Alisa Manzelli, Global Animal
PENNSYLVANIA — On Monday, October 29th, Governor Tom Corbett will sign into law HB2630, making Pennsylvania the 20th state to ban the inhumane practice of animal euthanasia by gas chamber.
The legislation, otherwise known as Daniel’s Law, was named in honor of a beagle named Daniel who was thrown into a Florence, Alabama pound gas chamber on October 3, 2011. After 17 minutes of carbon monoxide exposure, Daniel walked out the gas chamber, still remarkably alive. And while the miracle dog survived the ordeal, the other dogs did not.
Daniel was later adopted by Joseph Dwyer, a New Jersey dog trainer and animal advocate, who used Daniel’s story to raise awareness on the cruelty of gas chambers.
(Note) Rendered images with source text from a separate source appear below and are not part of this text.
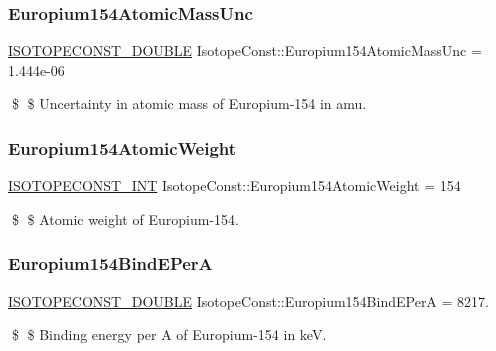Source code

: \subsubsection{\texorpdfstring{Europium154\+Atomic\+Mass\+Unc}{Europium154AtomicMassUnc}}
{\footnotesize\ttfamily \mbox{\hyperlink{group___isotope_const-_macros_ga8f45a7272ce02c0b4c65c44636ed719a}{I\+S\+O\+T\+O\+P\+E\+C\+O\+N\+S\+T\+\_\+\+D\+O\+U\+B\+LE}} Isotope\+Const\+::\+Europium154\+Atomic\+Mass\+Unc = 1.\+444e-\/06}

\$ \$ Uncertainty in atomic mass of Europium-\/154 in amu. \mbox{\label{group___isotope_const-_europium-_eu154_gae8621c70a2d761416f4e9b4a83f0582b}} 
\subsubsection{\texorpdfstring{Europium154\+Atomic\+Weight}{Europium154AtomicWeight}}
{\footnotesize\ttfamily \mbox{\hyperlink{group___isotope_const-_macros_ga5f18360b3e99483a35c32d789e62621c}{I\+S\+O\+T\+O\+P\+E\+C\+O\+N\+S\+T\+\_\+\+I\+NT}} Isotope\+Const\+::\+Europium154\+Atomic\+Weight = 154}

\$ \$ Atomic weight of Europium-\/154. \mbox{\label{group___isotope_const-_europium-_eu154_ga242c1f367ca220a405533297ed984563}} 
\subsubsection{\texorpdfstring{Europium154\+Bind\+E\+PerA}{Europium154BindEPerA}}
{\footnotesize\ttfamily \mbox{\hyperlink{group___isotope_const-_macros_ga8f45a7272ce02c0b4c65c44636ed719a}{I\+S\+O\+T\+O\+P\+E\+C\+O\+N\+S\+T\+\_\+\+D\+O\+U\+B\+LE}} Isotope\+Const\+::\+Europium154\+Bind\+E\+PerA = 8217.}

\$ \$ Binding energy per A of Europium-\/154 in keV. \mbox{\label{group___isotope_const-_europium-_eu154_gaaaf7d572327d365078628864c197d083}} 
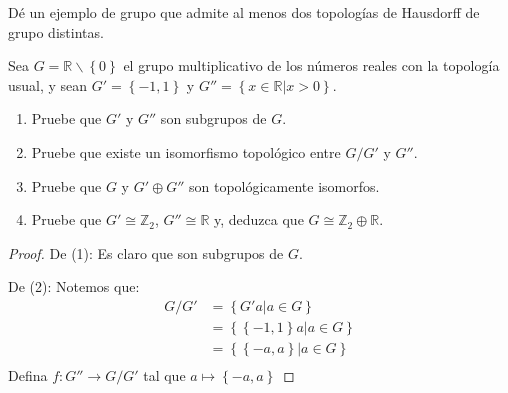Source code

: \documentclass[12pt]{report}
\theoremstyle{largebreak}
\newcommand{\cf}[3]{\ensuremath{#1:#2\rightarrow#3}}
\begin{document}
    \begin{excer}
        Dé un ejemplo de grupo que admite al menos dos topologías de Hausdorff de grupo distintas. 
    \end{excer}

    \begin{sol}
        
    \end{sol}

    \begin{excer}
        Sea $G=\mathbb{R}\backslash\left\{0\right\}$ el grupo multiplicativo de los números reales con la topología usual, y sean $G'=\left\{-1,1\right\}$ y $G''=\left\{x\in \mathbb{R}\Big|x>0 \right\}$.
        \begin{enumerate}
            \item Pruebe que $G'$ y $G''$ son subgrupos de $G$.
            \item Pruebe que existe un isomorfismo topológico entre $G/G'$ y $G''$.
            \item Pruebe que $G$ y $G'\oplus G''$ son topológicamente isomorfos.
            \item Pruebe que $G'\cong \mathbb{Z}_2$, $G''\cong \mathbb{R}$ y, deduzca que $G\cong \mathbb{Z}_2\oplus \mathbb{R}$.
        \end{enumerate}
    \end{excer}

    \begin{proof}
        De (1): Es claro que son subgrupos de $G$.

        De (2): Notemos que:
        \begin{equation*}
            \begin{split}
                G/G'&=\left\{ G'a\Big|a\in G \right\}\\
                &=\left\{ \left\{-1,1\right\}a\Big|a\in G \right\}\\
                &=\left\{ \left\{-a,a\right\}\Big|a\in G \right\}\\
            \end{split}
        \end{equation*}
        Defina $\cf{f}{G''}{G/G'}$ tal que $a\mapsto \left\{-a,a\right\}$
    \end{proof}
\end{document}

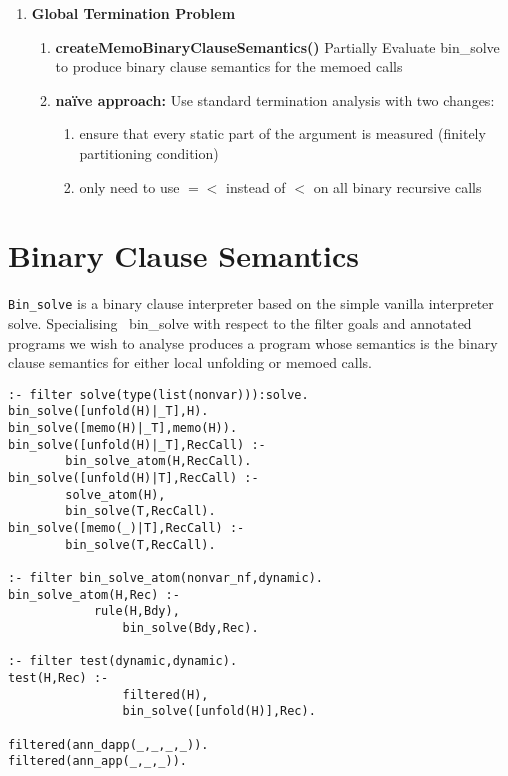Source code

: \documentclass[12pt,twoside]{article}
\begin{document}
\begin{enumerate}
\begin{enumerate}
  \end{enumerate}
  \item {\bf Global Termination Problem}
    \begin{enumerate}
      \item {\bf createMemoBinaryClauseSemantics()} Partially Evaluate bin\_solve to produce binary clause semantics for the memoed calls
        \item {\bf na{\"i}ve approach:} Use standard termination analysis with two changes:
          \begin{enumerate}
          \item ensure that every static part of the argument is measured (finitely partitioning condition)
          \item only need to use $=<$ instead of $<$ on all binary recursive calls
          \end{enumerate}
          
      
    \end{enumerate}

\end{enumerate}



\section{Binary Clause Semantics}
{\tt Bin\_solve} is a binary clause interpreter based on the simple vanilla interpreter solve. Specialising {\ bin\_solve} with respect to the filter goals and annotated programs we wish to analyse produces a program whose semantics is the binary clause semantics for either local unfolding or memoed calls.

\begin{verbatim}
:- filter solve(type(list(nonvar))):solve.
bin_solve([unfold(H)|_T],H).
bin_solve([memo(H)|_T],memo(H)).
bin_solve([unfold(H)|_T],RecCall) :-
        bin_solve_atom(H,RecCall).
bin_solve([unfold(H)|T],RecCall) :-
        solve_atom(H),
        bin_solve(T,RecCall).
bin_solve([memo(_)|T],RecCall) :-
        bin_solve(T,RecCall).
               
:- filter bin_solve_atom(nonvar_nf,dynamic).
bin_solve_atom(H,Rec) :-
            rule(H,Bdy),
                bin_solve(Bdy,Rec).

:- filter test(dynamic,dynamic).
test(H,Rec) :-
                filtered(H),
                bin_solve([unfold(H)],Rec).

filtered(ann_dapp(_,_,_,_)).
filtered(ann_app(_,_,_)).
\end{verbatim}
\end{document}
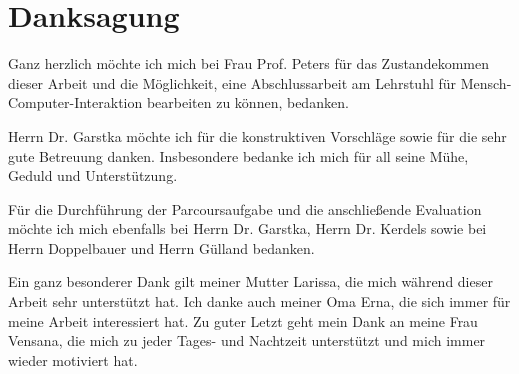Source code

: \cleardoublepage
\chapter*{Danksagung}
\pagestyle{myheadings}
\markboth{}{}
\normalsize
Ganz herzlich möchte ich mich bei Frau Prof. Peters für das Zustandekommen dieser Arbeit und die Möglichkeit, eine Abschlussarbeit am Lehrstuhl für Mensch-Computer-Interaktion bearbeiten zu können, bedanken.

Herrn Dr. Garstka möchte ich für die konstruktiven Vorschläge sowie für die sehr gute Betreuung danken. Insbesondere bedanke ich mich für all seine Mühe, Geduld und Unterstützung.

Für die Durchführung der Parcoursaufgabe und die anschließende Evaluation möchte ich mich ebenfalls bei Herrn Dr. Garstka, Herrn Dr. Kerdels sowie bei Herrn Doppelbauer und Herrn Gülland bedanken.

Ein ganz besonderer Dank gilt meiner Mutter Larissa, die mich während dieser Arbeit sehr unterstützt hat. Ich danke auch meiner Oma Erna, die sich immer für meine Arbeit interessiert hat. 
Zu guter Letzt geht mein Dank an meine Frau Vensana, die mich zu jeder Tages- und Nachtzeit unterstützt und mich immer wieder motiviert hat.


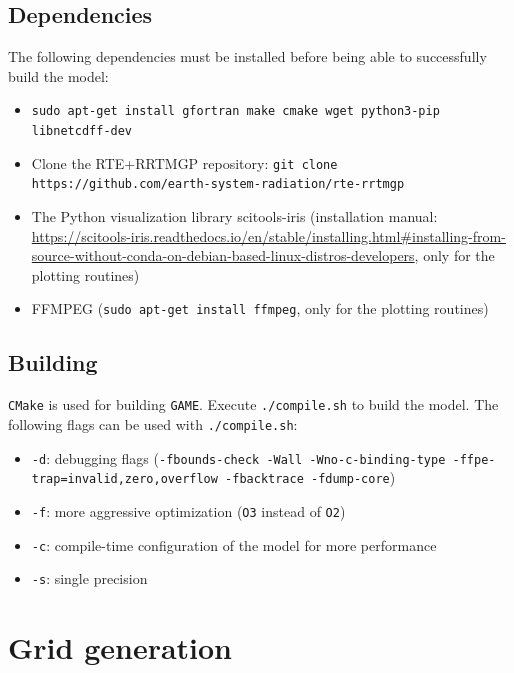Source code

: \documentclass[10pt]{report}
\begin{document}
\section{Dependencies}
\label{sec:dependencies}

The following dependencies must be installed before being able to successfully build the model:

\begin{itemize}
\item \texttt{sudo apt-get install gfortran make cmake wget python3-pip libnetcdff-dev}
\item Clone the RTE+RRTMGP repository: \texttt{git clone https://github.com/earth-system-radiation/rte-rrtmgp}
\item The Python visualization library scitools-iris (installation manual: \url{https://scitools-iris.readthedocs.io/en/stable/installing.html#installing-from-source-without-conda-on-debian-based-linux-distros-developers}, only for the plotting routines)
\item FFMPEG (\texttt{sudo apt-get install ffmpeg}, only for the plotting routines)
\end{itemize}

\section{Building}
\label{sec:building}

\texttt{CMake} is used for building \texttt{GAME}. Execute \texttt{./compile.sh} to build the model. The following flags can be used with \texttt{./compile.sh}:
%
\begin{itemize}
\item \texttt{-d}: debugging flags (\texttt{-fbounds-check -Wall -Wno-c-binding-type -ffpe-trap=invalid,zero,overflow -fbacktrace -fdump-core})
\item \texttt{-f}: more aggressive optimization (\texttt{O3} instead of \texttt{O2})
\item \texttt{-c}: compile-time configuration of the model for more performance
\item \texttt{-s}: single precision
\end{itemize}

\chapter{Grid generation}
\label{chap:grid_generation}
\end{document}
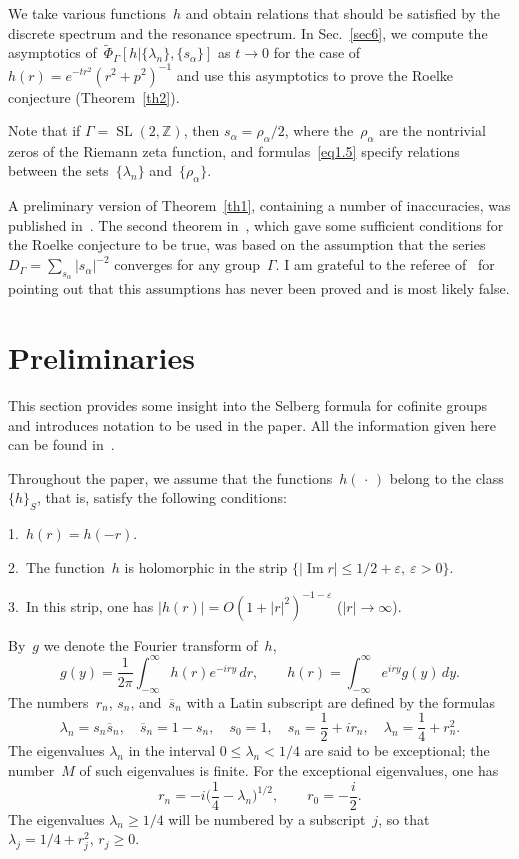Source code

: \documentclass{amsart}
\theoremstyle{plain}
\theoremstyle{definition}
\numberwithin{equation}{section}
\begin{document}
We take various functions~$h$ and obtain relations that should be
satisfied by the discrete spectrum and the resonance spectrum. In
Sec.~\ref{sec6}, we compute the asymptotics
of~$\widetilde\Phi_\Gamma[h|\{\lambda_n\},\{s_\alpha\}]$ as $t \to
0$ for the case of $h(r)=e^{-tr^2}(r^2+p^2)^{-1}$ and use this
asymptotics to prove the Roelke conjecture (Theorem~\ref{th2}).

Note that if $\Gamma=\operatorname{SL}(2,\mathbb{Z})$, then
$s_\alpha=\rho_\alpha/2$, where the~$\rho_\alpha$ are the
nontrivial zeros of the Riemann zeta function, and
formulas~\eqref{eq1.5} specify relations between the
sets~$\{\lambda_n\}$ and~$\{\rho_\alpha\}$.

A preliminary version of Theorem~\ref{th1}, containing a number of
inaccuracies, was published in~\cite{11}. The second theorem
in~\cite{11}, which gave some sufficient conditions for the Roelke
conjecture to be true, was based on the assumption that the series
$D_\Gamma=\sum_{s_\alpha}|s_\alpha|^{-2}$ converges for any
group~$\Gamma$. I am grateful to the referee of~\cite{11} for
pointing out that this assumptions has never been proved and is
most likely false.



\section{Preliminaries}
\label{sec2}

This section provides some insight into the Selberg formula for
cofinite groups and introduces notation to be used in the paper.
All the information given here can be found
in~\cite{1,3,12,13,14,15,16,17}.

Throughout the paper, we assume that the functions~$h(\,\cdot\,)$
belong to the class~$\{h\}_S$, that is, satisfy the following
conditions:

1.~$h(r)=h(-r)$.

2.~The function~$h$ is holomorphic in the strip
$\{|\operatorname{Im}r|\leqslant 1/2+\varepsilon,\
\varepsilon>0\}$.

3.~In this strip, one has $|h(r)|=O(1+|r|^2)^{-1-\varepsilon}$
($|r|\to\infty$).

By~$g$ we denote the Fourier transform of~$h$,
\begin{equation}
\label{eq2.1}
g(y)=\frac{1}{2\pi}\int_{-\infty}^\infty h(r)e^{-iry}\,dr,\qquad
h(r)=\int_{-\infty}^\infty e^{iry}g(y)\,dy.
\end{equation}
The numbers~$r_n$, $s_n$, and~$\overline{s}_n$ with a Latin
subscript are defined by the formulas
\begin{equation}
\label{eq2.2}
\lambda_n=s_n\overline{s}_n,\quad
\overline{s}_n=1-s_n,\quad
s_0=1,\quad
s_n=\frac12+ir_n,\quad
\lambda_n=\frac14+r_n^2.
\end{equation}
The eigenvalues $\lambda_n$ in the interval $0\leqslant
\lambda_n<1/4$ are said to be exceptional; the number~$M$ of such
eigenvalues is finite. For the exceptional eigenvalues, one has
$$
r_n=-i\biggl(\frac14-\lambda_n\biggr)^{1/2},\qquad
r_0=-\frac{i}2.
$$
The eigenvalues $\lambda_n\geqslant 1/4$ will be numbered by a
subscript~$j$, so that $\lambda_j=1/4+r_j^2$, $r_j\geqslant0$.
\end{document}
“Daniel’s story reflects that even the most perilous circumstances can ultimately lead to a positive outcome. We are tremendously grateful for the leadership efforts of Senator Dinniman in advancing Daniel’s law through the Statehouse. He is an example of how our state’s leaders protect not only the interest of our human citizens, but those that can’t speak with a voice—our animal population,” said Dwyer.
As many animal advocates consider the practice of euthanization with gas chambers inhumane, the house bill requires the use of injectable drugs to euthanize animals while also stating that all euthanasia injections must be performed by a licensed veterinarian or a certified veterinary technician under a licensed vet’s supervision.
In a statement by the American Humane Association, the organization claims they have “long considered the use of euthanasia by injection…as the only acceptable and humane means of euthanasia in animal shelters.”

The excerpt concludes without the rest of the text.